WHAT YOU WILL DO:
Apart from the pictures, which must be omitted, restate the data exactly.

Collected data
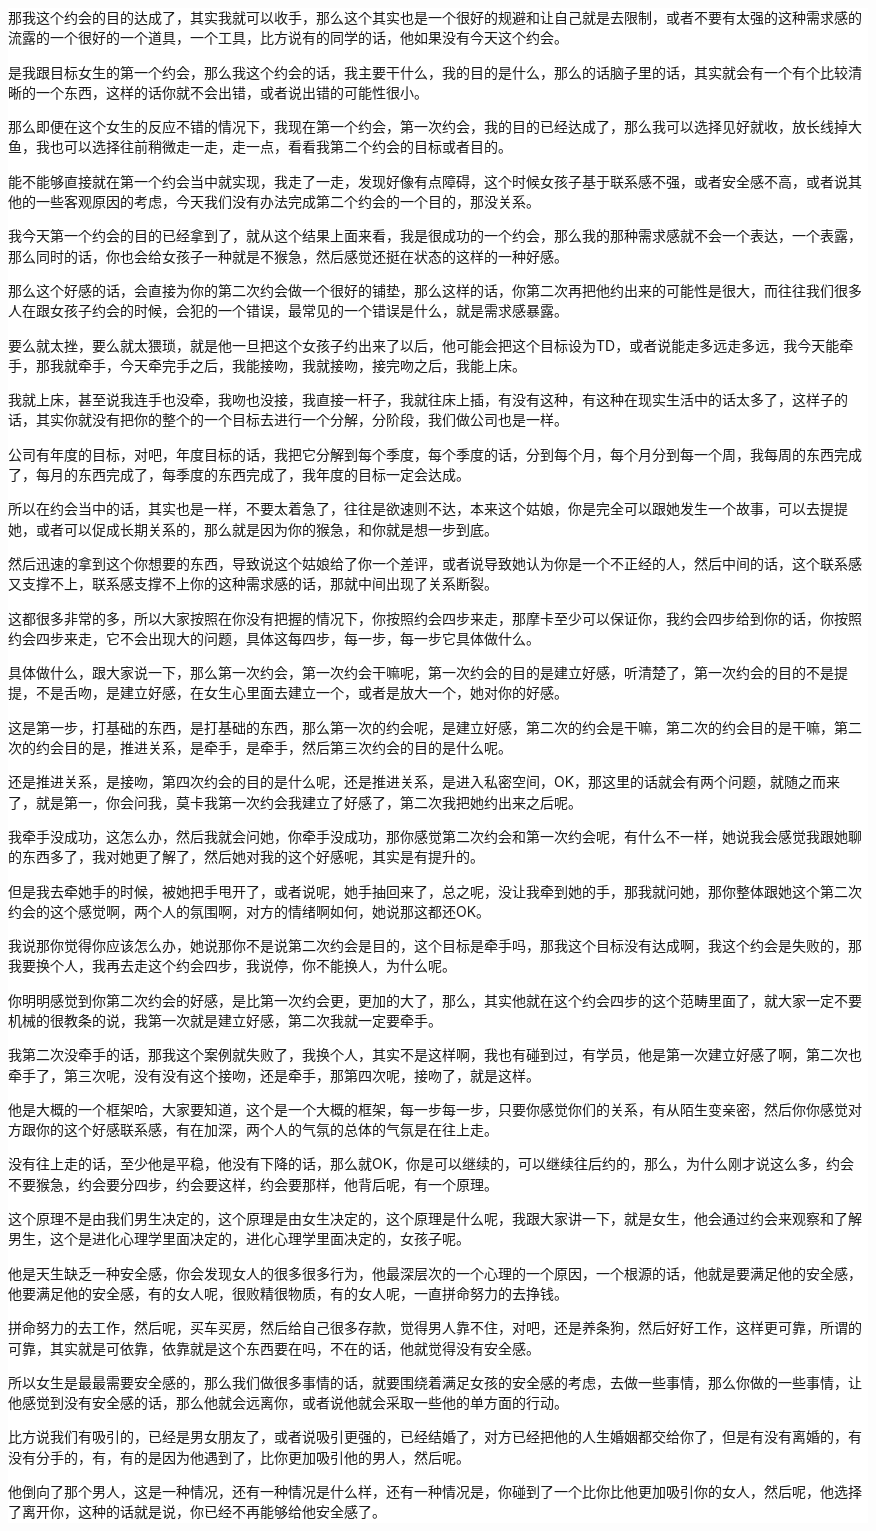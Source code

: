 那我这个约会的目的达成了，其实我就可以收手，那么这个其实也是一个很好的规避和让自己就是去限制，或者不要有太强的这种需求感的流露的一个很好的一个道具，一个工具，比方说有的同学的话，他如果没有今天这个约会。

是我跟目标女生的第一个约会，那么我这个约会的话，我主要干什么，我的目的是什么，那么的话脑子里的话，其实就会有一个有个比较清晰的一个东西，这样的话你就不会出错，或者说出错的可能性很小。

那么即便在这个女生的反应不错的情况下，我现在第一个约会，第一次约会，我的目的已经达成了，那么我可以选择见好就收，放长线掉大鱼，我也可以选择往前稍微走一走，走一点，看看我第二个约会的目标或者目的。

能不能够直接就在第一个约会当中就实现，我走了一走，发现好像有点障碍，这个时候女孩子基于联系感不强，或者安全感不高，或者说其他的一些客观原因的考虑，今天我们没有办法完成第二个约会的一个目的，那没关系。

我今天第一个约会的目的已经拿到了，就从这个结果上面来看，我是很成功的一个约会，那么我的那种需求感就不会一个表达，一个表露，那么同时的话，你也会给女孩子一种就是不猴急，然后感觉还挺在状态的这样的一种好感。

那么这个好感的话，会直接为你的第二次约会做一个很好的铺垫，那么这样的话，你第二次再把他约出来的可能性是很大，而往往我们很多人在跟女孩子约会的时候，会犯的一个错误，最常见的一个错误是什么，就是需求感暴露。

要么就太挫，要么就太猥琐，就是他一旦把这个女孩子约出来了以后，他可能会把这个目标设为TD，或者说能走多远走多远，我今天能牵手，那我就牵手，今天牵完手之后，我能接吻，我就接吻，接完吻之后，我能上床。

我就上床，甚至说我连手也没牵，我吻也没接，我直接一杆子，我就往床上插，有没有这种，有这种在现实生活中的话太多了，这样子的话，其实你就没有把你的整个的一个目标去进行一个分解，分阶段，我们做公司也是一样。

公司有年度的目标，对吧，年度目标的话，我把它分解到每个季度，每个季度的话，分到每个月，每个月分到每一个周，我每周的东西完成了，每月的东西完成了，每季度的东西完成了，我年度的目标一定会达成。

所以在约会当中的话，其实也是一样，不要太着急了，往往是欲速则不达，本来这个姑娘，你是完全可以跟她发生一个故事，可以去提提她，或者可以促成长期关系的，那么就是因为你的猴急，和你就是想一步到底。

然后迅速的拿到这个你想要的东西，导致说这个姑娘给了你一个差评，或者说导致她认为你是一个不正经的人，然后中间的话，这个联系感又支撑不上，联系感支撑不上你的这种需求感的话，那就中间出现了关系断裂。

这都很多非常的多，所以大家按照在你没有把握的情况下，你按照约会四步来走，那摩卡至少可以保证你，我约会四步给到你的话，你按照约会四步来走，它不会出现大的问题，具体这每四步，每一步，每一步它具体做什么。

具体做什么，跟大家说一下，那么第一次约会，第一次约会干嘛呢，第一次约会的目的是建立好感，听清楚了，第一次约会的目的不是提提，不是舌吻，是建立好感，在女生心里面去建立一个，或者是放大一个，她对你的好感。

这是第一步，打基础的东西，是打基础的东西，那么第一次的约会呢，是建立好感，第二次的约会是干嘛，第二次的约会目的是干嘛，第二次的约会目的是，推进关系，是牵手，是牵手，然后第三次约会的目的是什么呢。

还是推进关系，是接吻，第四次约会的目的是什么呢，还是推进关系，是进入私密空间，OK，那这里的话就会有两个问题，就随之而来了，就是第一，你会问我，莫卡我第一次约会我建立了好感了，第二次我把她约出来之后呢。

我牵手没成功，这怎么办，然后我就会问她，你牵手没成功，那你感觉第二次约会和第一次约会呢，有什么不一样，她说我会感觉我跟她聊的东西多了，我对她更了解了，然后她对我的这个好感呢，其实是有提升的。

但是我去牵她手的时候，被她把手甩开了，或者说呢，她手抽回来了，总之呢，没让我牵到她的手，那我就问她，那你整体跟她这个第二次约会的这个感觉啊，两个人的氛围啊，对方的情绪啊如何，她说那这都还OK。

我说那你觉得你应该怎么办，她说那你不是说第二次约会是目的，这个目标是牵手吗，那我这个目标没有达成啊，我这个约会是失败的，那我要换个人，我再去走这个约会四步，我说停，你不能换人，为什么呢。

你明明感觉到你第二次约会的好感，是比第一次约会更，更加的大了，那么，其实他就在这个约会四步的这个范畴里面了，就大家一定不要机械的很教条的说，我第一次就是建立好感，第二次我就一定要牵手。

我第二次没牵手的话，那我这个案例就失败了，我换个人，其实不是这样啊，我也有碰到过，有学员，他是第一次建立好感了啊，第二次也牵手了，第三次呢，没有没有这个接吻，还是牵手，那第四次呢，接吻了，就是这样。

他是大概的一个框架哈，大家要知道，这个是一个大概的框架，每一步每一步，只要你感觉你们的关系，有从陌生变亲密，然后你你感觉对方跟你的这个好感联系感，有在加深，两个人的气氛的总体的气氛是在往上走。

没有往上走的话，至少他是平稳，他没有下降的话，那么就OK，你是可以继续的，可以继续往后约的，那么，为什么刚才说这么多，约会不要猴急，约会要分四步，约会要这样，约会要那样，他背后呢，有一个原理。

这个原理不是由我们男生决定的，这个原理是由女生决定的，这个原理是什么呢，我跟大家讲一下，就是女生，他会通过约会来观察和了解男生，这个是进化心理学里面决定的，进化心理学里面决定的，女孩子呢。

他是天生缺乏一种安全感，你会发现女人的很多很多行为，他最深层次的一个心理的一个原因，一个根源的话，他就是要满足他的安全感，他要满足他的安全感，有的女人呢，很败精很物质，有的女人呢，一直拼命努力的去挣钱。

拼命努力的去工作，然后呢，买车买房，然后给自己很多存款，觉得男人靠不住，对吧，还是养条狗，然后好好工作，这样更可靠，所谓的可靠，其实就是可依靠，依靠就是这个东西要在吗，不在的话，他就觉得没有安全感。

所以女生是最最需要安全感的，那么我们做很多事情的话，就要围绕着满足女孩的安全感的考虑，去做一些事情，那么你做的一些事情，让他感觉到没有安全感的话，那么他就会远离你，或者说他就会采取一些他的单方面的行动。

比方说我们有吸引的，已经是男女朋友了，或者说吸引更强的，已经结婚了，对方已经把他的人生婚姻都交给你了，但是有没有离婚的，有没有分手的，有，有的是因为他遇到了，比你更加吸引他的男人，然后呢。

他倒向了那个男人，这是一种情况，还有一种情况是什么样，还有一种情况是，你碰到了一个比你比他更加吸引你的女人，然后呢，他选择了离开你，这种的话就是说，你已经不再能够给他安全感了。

SOLUTION FOR THIS PROBLEM:
Source code

: 那我这个约会的目的达成了，其实我就可以收手，那么这个其实也是一个很好的规避和让自己就是去限制，或者不要有太强的这种需求感的流露的一个很好的一个道具，一个工具，比方说有的同学的话，他如果没有今天这个约会。

是我跟目标女生的第一个约会，那么我这个约会的话，我主要干什么，我的目的是什么，那么的话脑子里的话，其实就会有一个有个比较清晰的一个东西，这样的话你就不会出错，或者说出错的可能性很小。

那么即便在这个女生的反应不错的情况下，我现在第一个约会，第一次约会，我的目的已经达成了，那么我可以选择见好就收，放长线掉大鱼，我也可以选择往前稍微走一走，走一点，看看我第二个约会的目标或者目的。

能不能够直接就在第一个约会当中就实现，我走了一走，发现好像有点障碍，这个时候女孩子基于联系感不强，或者安全感不高，或者说其他的一些客观原因的考虑，今天我们没有办法完成第二个约会的一个目的，那没关系。

我今天第一个约会的目的已经拿到了，就从这个结果上面来看，我是很成功的一个约会，那么我的那种需求感就不会一个表达，一个表露，那么同时的话，你也会给女孩子一种就是不猴急，然后感觉还挺在状态的这样的一种好感。

那么这个好感的话，会直接为你的第二次约会做一个很好的铺垫，那么这样的话，你第二次再把他约出来的可能性是很大，而往往我们很多人在跟女孩子约会的时候，会犯的一个错误，最常见的一个错误是什么，就是需求感暴露。

要么就太挫，要么就太猥琐，就是他一旦把这个女孩子约出来了以后，他可能会把这个目标设为TD，或者说能走多远走多远，我今天能牵手，那我就牵手，今天牵完手之后，我能接吻，我就接吻，接完吻之后，我能上床。

我就上床，甚至说我连手也没牵，我吻也没接，我直接一杆子，我就往床上插，有没有这种，有这种在现实生活中的话太多了，这样子的话，其实你就没有把你的整个的一个目标去进行一个分解，分阶段，我们做公司也是一样。

公司有年度的目标，对吧，年度目标的话，我把它分解到每个季度，每个季度的话，分到每个月，每个月分到每一个周，我每周的东西完成了，每月的东西完成了，每季度的东西完成了，我年度的目标一定会达成。

所以在约会当中的话，其实也是一样，不要太着急了，往往是欲速则不达，本来这个姑娘，你是完全可以跟她发生一个故事，可以去提提她，或者可以促成长期关系的，那么就是因为你的猴急，和你就是想一步到底。

然后迅速的拿到这个你想要的东西，导致说这个姑娘给了你一个差评，或者说导致她认为你是一个不正经的人，然后中间的话，这个联系感又支撑不上，联系感支撑不上你的这种需求感的话，那就中间出现了关系断裂。

这都很多非常的多，所以大家按照在你没有把握的情况下，你按照约会四步来走，那摩卡至少可以保证你，我约会四步给到你的话，你按照约会四步来走，它不会出现大的问题，具体这每四步，每一步，每一步它具体做什么。

具体做什么，跟大家说一下，那么第一次约会，第一次约会干嘛呢，第一次约会的目的是建立好感，听清楚了，第一次约会的目的不是提提，不是舌吻，是建立好感，在女生心里面去建立一个，或者是放大一个，她对你的好感。

这是第一步，打基础的东西，是打基础的东西，那么第一次的约会呢，是建立好感，第二次的约会是干嘛，第二次的约会目的是干嘛，第二次的约会目的是，推进关系，是牵手，是牵手，然后第三次约会的目的是什么呢。

还是推进关系，是接吻，第四次约会的目的是什么呢，还是推进关系，是进入私密空间，OK，那这里的话就会有两个问题，就随之而来了，就是第一，你会问我，莫卡我第一次约会我建立了好感了，第二次我把她约出来之后呢。

我牵手没成功，这怎么办，然后我就会问她，你牵手没成功，那你感觉第二次约会和第一次约会呢，有什么不一样，她说我会感觉我跟她聊的东西多了，我对她更了解了，然后她对我的这个好感呢，其实是有提升的。

但是我去牵她手的时候，被她把手甩开了，或者说呢，她手抽回来了，总之呢，没让我牵到她的手，那我就问她，那你整体跟她这个第二次约会的这个感觉啊，两个人的氛围啊，对方的情绪啊如何，她说那这都还OK。

我说那你觉得你应该怎么办，她说那你不是说第二次约会是目的，这个目标是牵手吗，那我这个目标没有达成啊，我这个约会是失败的，那我要换个人，我再去走这个约会四步，我说停，你不能换人，为什么呢。

你明明感觉到你第二次约会的好感，是比第一次约会更，更加的大了，那么，其实他就在这个约会四步的这个范畴里面了，就大家一定不要机械的很教条的说，我第一次就是建立好感，第二次我就一定要牵手。

我第二次没牵手的话，那我这个案例就失败了，我换个人，其实不是这样啊，我也有碰到过，有学员，他是第一次建立好感了啊，第二次也牵手了，第三次呢，没有没有这个接吻，还是牵手，那第四次呢，接吻了，就是这样。

他是大概的一个框架哈，大家要知道，这个是一个大概的框架，每一步每一步，只要你感觉你们的关系，有从陌生变亲密，然后你你感觉对方跟你的这个好感联系感，有在加深，两个人的气氛的总体的气氛是在往上走。

没有往上走的话，至少他是平稳，他没有下降的话，那么就OK，你是可以继续的，可以继续往后约的，那么，为什么刚才说这么多，约会不要猴急，约会要分四步，约会要这样，约会要那样，他背后呢，有一个原理。

这个原理不是由我们男生决定的，这个原理是由女生决定的，这个原理是什么呢，我跟大家讲一下，就是女生，他会通过约会来观察和了解男生，这个是进化心理学里面决定的，进化心理学里面决定的，女孩子呢。

他是天生缺乏一种安全感，你会发现女人的很多很多行为，他最深层次的一个心理的一个原因，一个根源的话，他就是要满足他的安全感，他要满足他的安全感，有的女人呢，很败精很物质，有的女人呢，一直拼命努力的去挣钱。

拼命努力的去工作，然后呢，买车买房，然后给自己很多存款，觉得男人靠不住，对吧，还是养条狗，然后好好工作，这样更可靠，所谓的可靠，其实就是可依靠，依靠就是这个东西要在吗，不在的话，他就觉得没有安全感。

所以女生是最最需要安全感的，那么我们做很多事情的话，就要围绕着满足女孩的安全感的考虑，去做一些事情，那么你做的一些事情，让他感觉到没有安全感的话，那么他就会远离你，或者说他就会采取一些他的单方面的行动。

比方说我们有吸引的，已经是男女朋友了，或者说吸引更强的，已经结婚了，对方已经把他的人生婚姻都交给你了，但是有没有离婚的，有没有分手的，有，有的是因为他遇到了，比你更加吸引他的男人，然后呢。

他倒向了那个男人，这是一种情况，还有一种情况是什么样，还有一种情况是，你碰到了一个比你比他更加吸引你的女人，然后呢，他选择了离开你，这种的话就是说，你已经不再能够给他安全感了。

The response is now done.